PROBLEM DETAILS -
Retype all the entries word for word, but omit the pictures.
====================
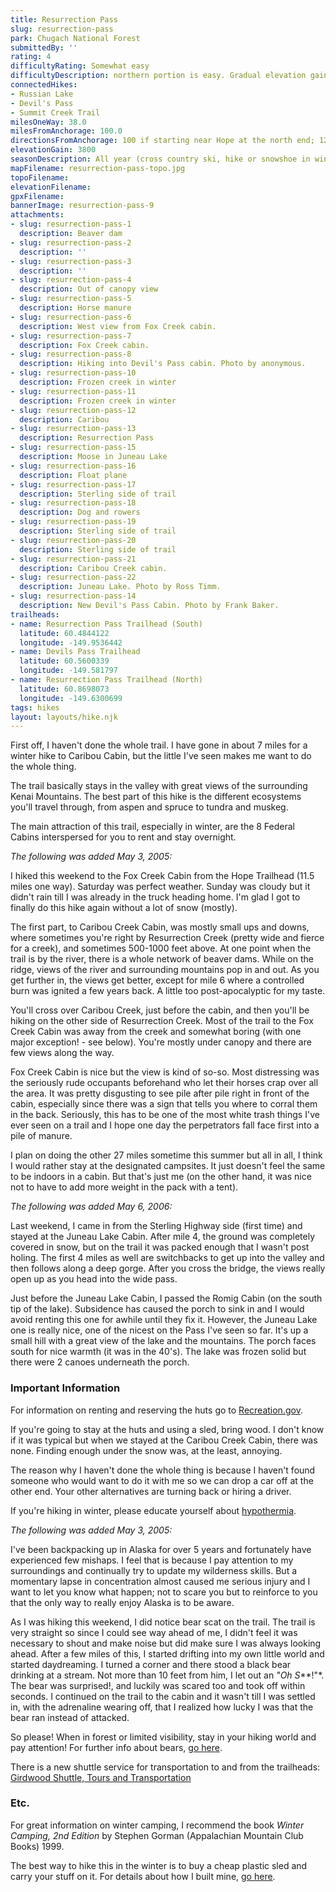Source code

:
 ```yaml
---
title: Resurrection Pass
slug: resurrection-pass
park: Chugach National Forest
submittedBy: ''
rating: 4
difficultyRating: Somewhat easy
difficultyDescription: northern portion is easy. Gradual elevation gain going south for half the trip.  More dramatic elevation gain heading North.
connectedHikes:
- Russian Lake
- Devil's Pass
- Summit Creek Trail
milesOneWay: 38.0
milesFromAnchorage: 100.0
directionsFromAnchorage: 100 if starting near Hope at the north end; 120 if starting near Cooper Landing at the south end
elevationGain: 3800
seasonDescription: All year (cross country ski, hike or snowshoe in winter)
mapFilename: resurrection-pass-topo.jpg
topoFilename: 
elevationFilename: 
gpxFilename: 
bannerImage: resurrection-pass-9
attachments:
- slug: resurrection-pass-1
  description: Beaver dam
- slug: resurrection-pass-2
  description: ''
- slug: resurrection-pass-3
  description: ''
- slug: resurrection-pass-4
  description: Out of canopy view
- slug: resurrection-pass-5
  description: Horse manure
- slug: resurrection-pass-6
  description: West view from Fox Creek cabin.
- slug: resurrection-pass-7
  description: Fox Creek cabin.
- slug: resurrection-pass-8
  description: Hiking into Devil's Pass cabin. Photo by anonymous.
- slug: resurrection-pass-10
  description: Frozen creek in winter
- slug: resurrection-pass-11
  description: Frozen creek in winter
- slug: resurrection-pass-12
  description: Caribou
- slug: resurrection-pass-13
  description: Resurrection Pass
- slug: resurrection-pass-15
  description: Moose in Juneau Lake
- slug: resurrection-pass-16
  description: Float plane
- slug: resurrection-pass-17
  description: Sterling side of trail
- slug: resurrection-pass-18
  description: Dog and rowers
- slug: resurrection-pass-19
  description: Sterling side of trail
- slug: resurrection-pass-20
  description: Sterling side of trail
- slug: resurrection-pass-21
  description: Caribou Creek cabin.
- slug: resurrection-pass-22
  description: Juneau Lake. Photo by Ross Timm.
- slug: resurrection-pass-14
  description: New Devil's Pass Cabin. Photo by Frank Baker.
trailheads:
- name: Resurrection Pass Trailhead (South)
  latitude: 60.4844122
  longitude: -149.9536442
- name: Devils Pass Trailhead
  latitude: 60.5600339
  longitude: -149.581797
- name: Resurrection Pass Trailhead (North)
  latitude: 60.8698073
  longitude: -149.6300699
tags: hikes
layout: layouts/hike.njk
---
```

First off, I haven't done the whole trail. I have gone in about 7 miles for a winter hike to Caribou Cabin, but the little I've seen makes me want to do the whole thing.

The trail basically stays in the valley with great views of the surrounding Kenai Mountains. The best part of this hike is the different ecosystems you'll travel through, from aspen and spruce to tundra and muskeg. 

The main attraction of this trail, especially in winter, are the 8 Federal Cabins interspersed for you to rent and stay overnight. 

*The following was added May 3, 2005:*

I hiked this weekend to the Fox Creek Cabin from the Hope Trailhead (11.5 miles one way). Saturday was perfect weather. Sunday was cloudy but it didn't rain till I was already in the truck heading home. I'm glad I got to finally do this hike again without a lot of snow (mostly).

The first part, to Caribou Creek Cabin, was mostly small ups and downs, where sometimes you're right by Resurrection Creek (pretty wide and fierce for a creek), and sometimes 500-1000 feet above. At one point when the trail is by the river, there is a whole network of beaver dams. While on the ridge, views of the river and surrounding mountains pop in and out. As you get further in, the views get better, except for mile 6 where a controlled burn was ignited a few years back. A little too post-apocalyptic for my taste.

You'll cross over Caribou Creek, just before the cabin, and then you'll be hiking on the other side of Resurrection Creek. Most of the trail to the Fox Creek Cabin was away from the creek and somewhat boring (with one major exception! - see below). You're mostly under canopy and there are few views along the way.

Fox Creek Cabin is nice but the view is kind of so-so. Most distressing was the seriously rude occupants beforehand who let their horses crap over all the area. It was pretty disgusting to see pile after pile right in front of the cabin, especially since there was a sign that tells you where to corral them in the back. Seriously, this has to be one of the most white trash things I've ever seen on a trail and I hope one day the perpetrators fall face first into a pile of manure.

I plan on doing the other 27 miles sometime this summer but all in all, I think I would rather stay at the designated campsites. It just doesn't feel the same to be indoors in a cabin. But that's just me (on the other hand, it was nice not to have to add more weight in the pack with a tent).

*The following was added May 6, 2006:*

Last weekend, I came in from the Sterling Highway side (first time) and stayed at the Juneau Lake Cabin. After mile 4, the ground was completely covered in snow, but on the trail it was packed enough that I wasn't post holing. The first 4 miles as well are switchbacks to get up into the valley and then follows along a deep gorge. After you cross the bridge, the views really open up as you head into the wide pass.

Just before the Juneau Lake Cabin, I passed the Romig Cabin (on the south tip of the lake). Subsidence has caused the porch to sink in and I would avoid renting this one for awhile until they fix it. However, the Juneau Lake one is really nice, one of the nicest on the Pass I've seen so far. It's up a small hill with a great view of the lake and the mountains. The porch faces south for nice warmth (it was in the 40's). The lake was frozen solid but there were 2 canoes underneath the porch.

### Important Information

For information on renting and reserving the huts go to [Recreation.gov](http://www.recreation.gov/).

If you're going to stay at the huts and using a sled, bring wood. I don't know if it was typical but when we stayed at the Caribou Creek Cabin, there was none. Finding enough under the snow was, at the least, annoying.

The reason why I haven't done the whole thing is because I haven't found someone who would want to do it with me so we can drop a car off at the other end. Your other alternatives are turning back or hiring a driver.

If you're hiking in winter, please educate yourself about [hypothermia](http://alaskahikesearch.com/education/#hypothermia).

*The following was added May 3, 2005:*

I've been backpacking up in Alaska for over 5 years and fortunately have experienced few mishaps. I feel that is because I pay attention to my surroundings and continually try to update my wilderness skills. But a momentary lapse in concentration almost caused me serious injury and I want to let you know what happen; not to scare you but to reinforce to you that the only way to really enjoy Alaska is to be aware.

As I was hiking this weekend, I did notice bear scat on the trail. The trail is very straight so since I could see way ahead of me, I didn't feel it was necessary to shout and make noise but did make sure I was always looking ahead. After a few miles of this, I started drifting into my own little world and started daydreaming. I turned a corner and there stood a black bear drinking at a stream. Not more than 10 feet from him, I let out an *"Oh S***!"*. The bear was surprised!, and luckily was scared too and took off within seconds. I continued on the trail to the cabin and it wasn't till I was settled in, with the adrenaline wearing off, that I realized how lucky I was that the bear ran instead of attacked. 

So please! When in forest or limited visibility, stay in your hiking world and pay attention! For further info about bears, [go here](http://alaskahikesearch.com/education/#bears).

There is a new shuttle service for transportation to and from the trailheads: [Girdwood Shuttle, Tours and Transportation](http://www.girdwoodshuttle.com/shuttles.html)

### Etc.

For great information on winter camping, I recommend the book *Winter Camping, 2nd Edition* by Stephen Gorman (Appalachian Mountain Club Books) 1999.

The best way to hike this in the winter is to buy a cheap plastic sled and carry your stuff on it. For details about how I built mine, [go here](http://alaskahikesearch.com/education/how-to-build-a-sled-for-winter-hiking/ "How to Build a Sled for Winter Hiking").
====================
OUTPUT FOR THIS EXERCISE -
Source code

:
 ```yaml
---
title: Resurrection Pass
slug: resurrection-pass
park: Chugach National Forest
submittedBy: ''
rating: 4
difficultyRating: Somewhat easy
difficultyDescription: northern portion is easy. Gradual elevation gain going south for half the trip.  More dramatic elevation gain heading North.
connectedHikes:
- Russian Lake
- Devil's Pass
- Summit Creek Trail
milesOneWay: 38.0
milesFromAnchorage: 100.0
directionsFromAnchorage: 100 if starting near Hope at the north end; 120 if starting near Cooper Landing at the south end
elevationGain: 3800
seasonDescription: All year (cross country ski, hike or snowshoe in winter)
mapFilename: resurrection-pass-topo.jpg
topoFilename: 
elevationFilename: 
gpxFilename: 
bannerImage: resurrection-pass-9
attachments:
- slug: resurrection-pass-1
  description: Beaver dam
- slug: resurrection-pass-2
  description: ''
- slug: resurrection-pass-3
  description: ''
- slug: resurrection-pass-4
  description: Out of canopy view
- slug: resurrection-pass-5
  description: Horse manure
- slug: resurrection-pass-6
  description: West view from Fox Creek cabin.
- slug: resurrection-pass-7
  description: Fox Creek cabin.
- slug: resurrection-pass-8
  description: Hiking into Devil's Pass cabin. Photo by anonymous.
- slug: resurrection-pass-10
  description: Frozen creek in winter
- slug: resurrection-pass-11
  description: Frozen creek in winter
- slug: resurrection-pass-12
  description: Caribou
- slug: resurrection-pass-13
  description: Resurrection Pass
- slug: resurrection-pass-15
  description: Moose in Juneau Lake
- slug: resurrection-pass-16
  description: Float plane
- slug: resurrection-pass-17
  description: Sterling side of trail
- slug: resurrection-pass-18
  description: Dog and rowers
- slug: resurrection-pass-19
  description: Sterling side of trail
- slug: resurrection-pass-20
  description: Sterling side of trail
- slug: resurrection-pass-21
  description: Caribou Creek cabin.
- slug: resurrection-pass-22
  description: Juneau Lake. Photo by Ross Timm.
- slug: resurrection-pass-14
  description: New Devil's Pass Cabin. Photo by Frank Baker.
trailheads:
- name: Resurrection Pass Trailhead (South)
  latitude: 60.4844122
  longitude: -149.9536442
- name: Devils Pass Trailhead
  latitude: 60.5600339
  longitude: -149.581797
- name: Resurrection Pass Trailhead (North)
  latitude: 60.8698073
  longitude: -149.6300699
tags: hikes
layout: layouts/hike.njk
---
```

First off, I haven't done the whole trail. I have gone in about 7 miles for a winter hike to Caribou Cabin, but the little I've seen makes me want to do the whole thing.

The trail basically stays in the valley with great views of the surrounding Kenai Mountains. The best part of this hike is the different ecosystems you'll travel through, from aspen and spruce to tundra and muskeg. 

The main attraction of this trail, especially in winter, are the 8 Federal Cabins interspersed for you to rent and stay overnight. 

*The following was added May 3, 2005:*

I hiked this weekend to the Fox Creek Cabin from the Hope Trailhead (11.5 miles one way). Saturday was perfect weather. Sunday was cloudy but it didn't rain till I was already in the truck heading home. I'm glad I got to finally do this hike again without a lot of snow (mostly).

The first part, to Caribou Creek Cabin, was mostly small ups and downs, where sometimes you're right by Resurrection Creek (pretty wide and fierce for a creek), and sometimes 500-1000 feet above. At one point when the trail is by the river, there is a whole network of beaver dams. While on the ridge, views of the river and surrounding mountains pop in and out. As you get further in, the views get better, except for mile 6 where a controlled burn was ignited a few years back. A little too post-apocalyptic for my taste.

You'll cross over Caribou Creek, just before the cabin, and then you'll be hiking on the other side of Resurrection Creek. Most of the trail to the Fox Creek Cabin was away from the creek and somewhat boring (with one major exception! - see below). You're mostly under canopy and there are few views along the way.

Fox Creek Cabin is nice but the view is kind of so-so. Most distressing was the seriously rude occupants beforehand who let their horses crap over all the area. It was pretty disgusting to see pile after pile right in front of the cabin, especially since there was a sign that tells you where to corral them in the back. Seriously, this has to be one of the most white trash things I've ever seen on a trail and I hope one day the perpetrators fall face first into a pile of manure.

I plan on doing the other 27 miles sometime this summer but all in all, I think I would rather stay at the designated campsites. It just doesn't feel the same to be indoors in a cabin. But that's just me (on the other hand, it was nice not to have to add more weight in the pack with a tent).

*The following was added May 6, 2006:*

Last weekend, I came in from the Sterling Highway side (first time) and stayed at the Juneau Lake Cabin. After mile 4, the ground was completely covered in snow, but on the trail it was packed enough that I wasn't post holing. The first 4 miles as well are switchbacks to get up into the valley and then follows along a deep gorge. After you cross the bridge, the views really open up as you head into the wide pass.

Just before the Juneau Lake Cabin, I passed the Romig Cabin (on the south tip of the lake). Subsidence has caused the porch to sink in and I would avoid renting this one for awhile until they fix it. However, the Juneau Lake one is really nice, one of the nicest on the Pass I've seen so far. It's up a small hill with a great view of the lake and the mountains. The porch faces south for nice warmth (it was in the 40's). The lake was frozen solid but there were 2 canoes underneath the porch.

### Important Information

For information on renting and reserving the huts go to [Recreation.gov](http://www.recreation.gov/).

If you're going to stay at the huts and using a sled, bring wood. I don't know if it was typical but when we stayed at the Caribou Creek Cabin, there was none. Finding enough under the snow was, at the least, annoying.

The reason why I haven't done the whole thing is because I haven't found someone who would want to do it with me so we can drop a car off at the other end. Your other alternatives are turning back or hiring a driver.

If you're hiking in winter, please educate yourself about [hypothermia](http://alaskahikesearch.com/education/#hypothermia).

*The following was added May 3, 2005:*

I've been backpacking up in Alaska for over 5 years and fortunately have experienced few mishaps. I feel that is because I pay attention to my surroundings and continually try to update my wilderness skills. But a momentary lapse in concentration almost caused me serious injury and I want to let you know what happen; not to scare you but to reinforce to you that the only way to really enjoy Alaska is to be aware.

As I was hiking this weekend, I did notice bear scat on the trail. The trail is very straight so since I could see way ahead of me, I didn't feel it was necessary to shout and make noise but did make sure I was always looking ahead. After a few miles of this, I started drifting into my own little world and started daydreaming. I turned a corner and there stood a black bear drinking at a stream. Not more than 10 feet from him, I let out an *"Oh S***!"*. The bear was surprised!, and luckily was scared too and took off within seconds. I continued on the trail to the cabin and it wasn't till I was settled in, with the adrenaline wearing off, that I realized how lucky I was that the bear ran instead of attacked. 

So please! When in forest or limited visibility, stay in your hiking world and pay attention! For further info about bears, [go here](http://alaskahikesearch.com/education/#bears).

There is a new shuttle service for transportation to and from the trailheads: [Girdwood Shuttle, Tours and Transportation](http://www.girdwoodshuttle.com/shuttles.html)

### Etc.

For great information on winter camping, I recommend the book *Winter Camping, 2nd Edition* by Stephen Gorman (Appalachian Mountain Club Books) 1999.

The best way to hike this in the winter is to buy a cheap plastic sled and carry your stuff on it. For details about how I built mine, [go here](http://alaskahikesearch.com/education/how-to-build-a-sled-for-winter-hiking/ "How to Build a Sled for Winter Hiking").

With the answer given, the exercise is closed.